La parentalité positive | Thérapie Jennifer Vergeat

La parentalité positive, un concept réaliste ?

Ces dernières années, la parentalité positive a été transmise, traduite ou perçus de telle sorte à ce que les parents restent souriants en toute circonstance, proposant une éducation sans cadre, sans règle ou l’enfant est au cœur du sujet.


Hors, en réalité, comme le propose Isabelle Filliozat psychothérapeute et auteure, il s’agit de mettre en place des outils, adopter des attitudes positives et donner des clés à nos enfants. Il s’agit de « prendre soin des parents et de l’enfant », l’enfant n’est pas au centre mais bien toute la famille .


Pour une éducation bienveillante envers nos enfants nous allons pouvoir installer un cadre qui va permettre à l’enfant de se développer et de s’harmoniser.

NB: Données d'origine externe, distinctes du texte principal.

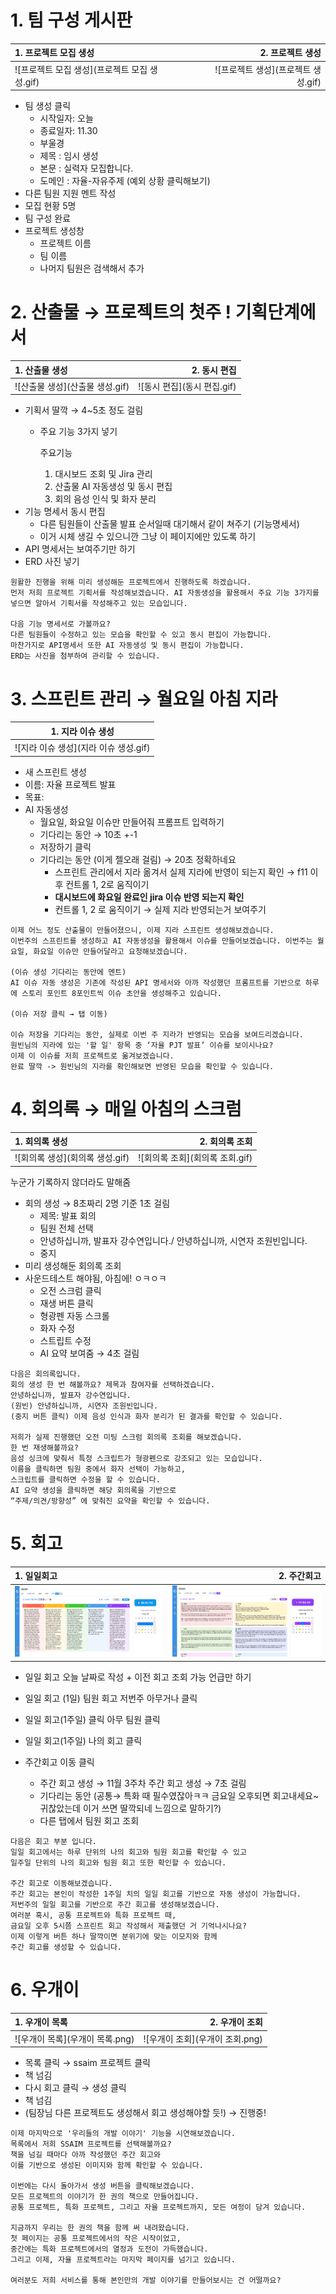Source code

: # 1. 팀 구성 게시판

| 1. 프로젝트 모집 생성 | 2. 프로젝트 생성 |
|:---|---:|
| ![프로젝트 모집 생성](프로젝트 모집 생성.gif) | ![프로젝트 생성](프로젝트 생성.gif) |

- 팀 생성 클릭
    - 시작일자: 오늘
    - 종료일자: 11.30
    - 부울경
    - 제목 : 임시 생성
    - 본문 : 실력자 모집합니다.
    - 도메인 : 자율-자유주제 (예외 상황 클릭해보기)
- 다른 팀원 지원 멘트 작성
- 모집 현황 5명
- 팀 구성 완료
- 프로젝트 생성창
    - 프로젝트 이름
    - 팀 이름
    - 나머지 팀원은 검색해서 추가

# 2. 산출물 → 프로젝트의 첫주 ! 기획단계에서

| 1. 산출물 생성 | 2. 동시 편집 |
|:---|---:|
| ![산출물 생성](산출물 생성.gif) | ![동시 편집](동시 편집.gif) |


- 기획서 딸깍 → 4~5초 정도 걸림
    - 주요 기능 3가지 넣기
        
        주요기능
        
        1. 대시보드 조회 및 Jira 관리
        2. 산출물 AI 자동생성 및 동시 편집
        3. 회의 음성 인식 및 화자 분리
- 기능 명세서 동시 편집
    - 다른 팀원들이 산출물 발표 순서일때 대기해서 같이 쳐주기 (기능명세서)
    - 이거 시체 생길 수 있으니깐 그냥 이 페이지에만 있도록 하기
- API 명세서는 보여주기만 하기
- ERD 사진 넣기

```
원활한 진행을 위해 미리 생성해둔 프로젝트에서 진행하도록 하겠습니다.
먼저 저희 프로젝트 기획서를 작성해보겠습니다. AI 자동생성을 활용해서 주요 기능 3가지를 넣으면 알아서 기획서를 작성해주고 있는 모습입니다.

다음 기능 명세서로 가볼까요?
다른 팀원들이 수정하고 있는 모습을 확인할 수 있고 동시 편집이 가능합니다.
마찬가지로 API명세서 또한 AI 자동생성 및 동시 편집이 가능합니다.
ERD는 사진을 첨부하여 관리할 수 있습니다.

```
# 3. 스프린트 관리 → 월요일 아침 지라

| 1. 지라 이슈 생성 |
|:---:|
| ![지라 이슈 생성](지라 이슈 생성.gif) |

- 새 스프린트 생성
- 이름: 자율 프로젝트 발표
- 목표:
- AI 자동생성
    - 월요일, 화요일 이슈만 만들어줘 프롬프트 입력하기
    - 기다리는 동안 → 10초 +-1
    - 저장하기 클릭
    - 기다리는 동안 (이게 젤오래 걸림)  → 20초 정확하네요
        - 스프린트 관리에서 지라 옮겨서 실제 지라에 반영이 되는지 확인 → f11 이후 컨트롤 1, 2로 움직이기
        - **대시보드에 화요일 완료인 jira 이슈 반영 되는지 확인**
        - 컨트롤 1, 2 로 움직이기 → 실제 지라 반영되는거 보여주기

```
이제 어느 정도 산출물이 만들어졌으니, 이제 지라 스프린트 생성해보겠습니다.
이번주의 스프린트를 생성하고 AI 자동생성을 활용해서 이슈를 만들어보겠습니다. 이번주는 월요일, 화요일 이슈만 만들어달라고 요청해보겠습니다.

(이슈 생성 기다리는 동안에 멘트)
AI 이슈 자동 생성은 기존에 작성된 API 명세서와 아까 작성했던 프롬프트를 기반으로 하루에 스토리 포인트 8포인트씩 이슈 초안을 생성해주고 있습니다.

(이슈 저장 클릭 → 탭 이동)

이슈 저장을 기다리는 동안, 실제로 이번 주 지라가 반영되는 모습을 보여드리겠습니다.
원빈님의 지라에 있는 '할 일' 항목 중 ‘자율 PJT 발표’ 이슈를 보이시나요?
이제 이 이슈를 저희 프로젝트로 옮겨보겠습니다.
완료 딸깍 -> 원빈님의 지라를 확인해보면 반영된 모습을 확인할 수 있습니다.

```
# 4. 회의록 → 매일 아침의 스크럼

| 1. 회의록 생성 | 2. 회의록 조회 |
|:---|---:|
| ![회의록 생성](회의록 생성.gif) | ![회의록 조회](회의록 조회.gif) |

누군가 기록하지 않더라도 말해줌

- 회의 생성 → 8초짜리 2명 기준 1초 걸림
    - 제목: 발표 회의
    - 팀원 전체 선택
    - 안녕하십니까, 발표자 강수연입니다./ 안녕하십니까, 시연자 조원빈입니다.
    - 중지
- 미리 생성해둔 회의록 조회
- 사운드테스트 해야됨, 아침에! ㅇㅋㅇㅋ
    - 오전 스크럼 클릭
    - 재생 버튼 클릭
    - 형광펜 자동 스크롤
    - 화자 수정
    - 스트립트 수정
    - AI 요약 보여줌 → 4초 걸림

```
다음은 회의록입니다.
회의 생성 한 번 해볼까요? 제목과 참여자를 선택하겠습니다.
안녕하십니까, 발표자 강수연입니다.
(원빈) 안녕하십니까, 시연자 조원빈입니다.
(중지 버튼 클릭) 이제 음성 인식과 화자 분리가 된 결과를 확인할 수 있습니다.

저희가 실제 진행했던 오전 미팅 스크럼 회의록 조회를 해보겠습니다. 
한 번 재생해볼까요? 
음성 싱크에 맞춰서 특정 스크립트가 형광펜으로 강조되고 있는 모습입니다.
이름을 클릭하면 팀원 중에서 화자 선택이 가능하고, 
스크립트를 클릭하면 수정을 할 수 있습니다. 
AI 요약 생성을 클릭하면 해당 회의록을 기반으로 
“주제/의견/방향성” 에 맞춰진 요약을 확인할 수 있습니다.

```
# 5. 회고

| 1. 일일회고 | 2. 주간회고 |
|:---|---:|
| ![일일회고](일일회고.png) | ![주간회고](주간회고.png) |

- 일일 회고 오늘 날짜로 작성 + 이전 회고 조회 가능 언급만 하기
- 일일 회고 (1일) 팀원 회고 저번주 아무거나 클릭
- 일일 회고(1주일) 클릭 아무 팀원 클릭
- 일일 회고(1주일) 나의 회고 클릭

- 주간회고 이동 클릭
    - 주간 회고 생성 → 11월 3주차 주간 회고 생성 → 7초 걸림
    - 기다리는 동안  (공통→ 특화 때 필수였잖아ㅋㅋ 금요일 오후되면 회고내세요~ 귀찮았는데 이거 쓰면 딸깍되네 느낌으로 말하기?)
    - 다른 탭에서 팀원 회고 조회

```
다음은 회고 부분 입니다.
일일 회고에서는 하루 단위의 나의 회고와 팀원 회고를 확인할 수 있고
일주일 단위의 나의 회고와 팀원 회고 또한 확인할 수 있습니다.

주간 회고로 이동해보겠습니다.
주간 회고는 본인이 작성한 1주일 치의 일일 회고를 기반으로 자동 생성이 가능합니다. 
저번주의 일일 회고를 기반으로 주간 회고를 생성해보겠습니다.
여러분 혹시, 공통 프로젝트와 특화 프로젝트 때, 
금요일 오후 5시쯤 스프린트 회고 작성해서 제출했던 거 기억나시나요? 
이제 이렇게 버튼 하나 딸깍이면 분위기에 맞는 이모지와 함께 
주간 회고를 생성할 수 있습니다.

```
# 6. 우개이

| 1. 우개이 목록 | 2. 우개이 조회 |
|:---|---:|
| ![우개이 목록](우개이 목록.png) | ![우개이 조회](우개이 조회.png) |

- 목록 클릭 → ssaim 프로젝트 클릭
- 책 넘김
- 다시 회고 클릭 → 생성 클릭
- 책 넘김
- (팀장님 다른 프로젝트도 생성해서 회고 생성해야할 듯!) → 진행중!

```
이제 마지막으로 '우리들의 개발 이야기' 기능을 시연해보겠습니다.
목록에서 저희 SSAIM 프로젝트를 선택해볼까요?
책을 넘길 때마다 아까 작성했던 주간 회고와 
이를 기반으로 생성된 이미지와 함께 확인할 수 있습니다.

이번에는 다시 돌아가서 생성 버튼을 클릭해보겠습니다.
모든 프로젝트의 이야기가 한 권의 책으로 만들어집니다.
공통 프로젝트, 특화 프로젝트, 그리고 자율 프로젝트까지, 모든 여정이 담겨 있습니다.

지금까지 우리는 한 권의 책을 함께 써 내려왔습니다.
첫 페이지는 공통 프로젝트에서의 작은 시작이었고,
중간에는 특화 프로젝트에서의 열정과 도전이 가득했습니다.
그리고 이제, 자율 프로젝트라는 마지막 페이지를 넘기고 있습니다.

여러분도 저희 서비스를 통해 본인만의 개발 이야기를 만들어보시는 건 어떨까요?

```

Un des réflexe que nous pouvons mettre en place est d’anticiper avec l’enfant et lui donner de l’autonomie.
Un Exemple: « je dois travailler de la maison avec mes enfants présents et je sais d’avance qu’ils vont faire exprès de me solliciter à ce moment là ».
En réalité l’enfant ne fait pas exprès de venir nous embêter, il répond juste à ces besoins: il perçoit que le parent n’est plus disponible pour lui , son cerveau va se mettre à paniquer car il s’agit d’un comportement biologique et naturel, on appelle cela le circuit d’attachement.
Afin d’éviter de tomber dans ce schéma: anticiper avec l’enfant les taches que le parent doit faire sans lui et lui proposer d’être autonome sur ces propres occupations.


L’autonomie n’est pas enseignée à l’école, on leur dicte les devoirs, le travail à faire, ils ont juste à suivre ce qui leur est demandé.
C’est donc à nous , en tant que parents de leur apprendre à s’occuper seul et à prendre des décisions seul.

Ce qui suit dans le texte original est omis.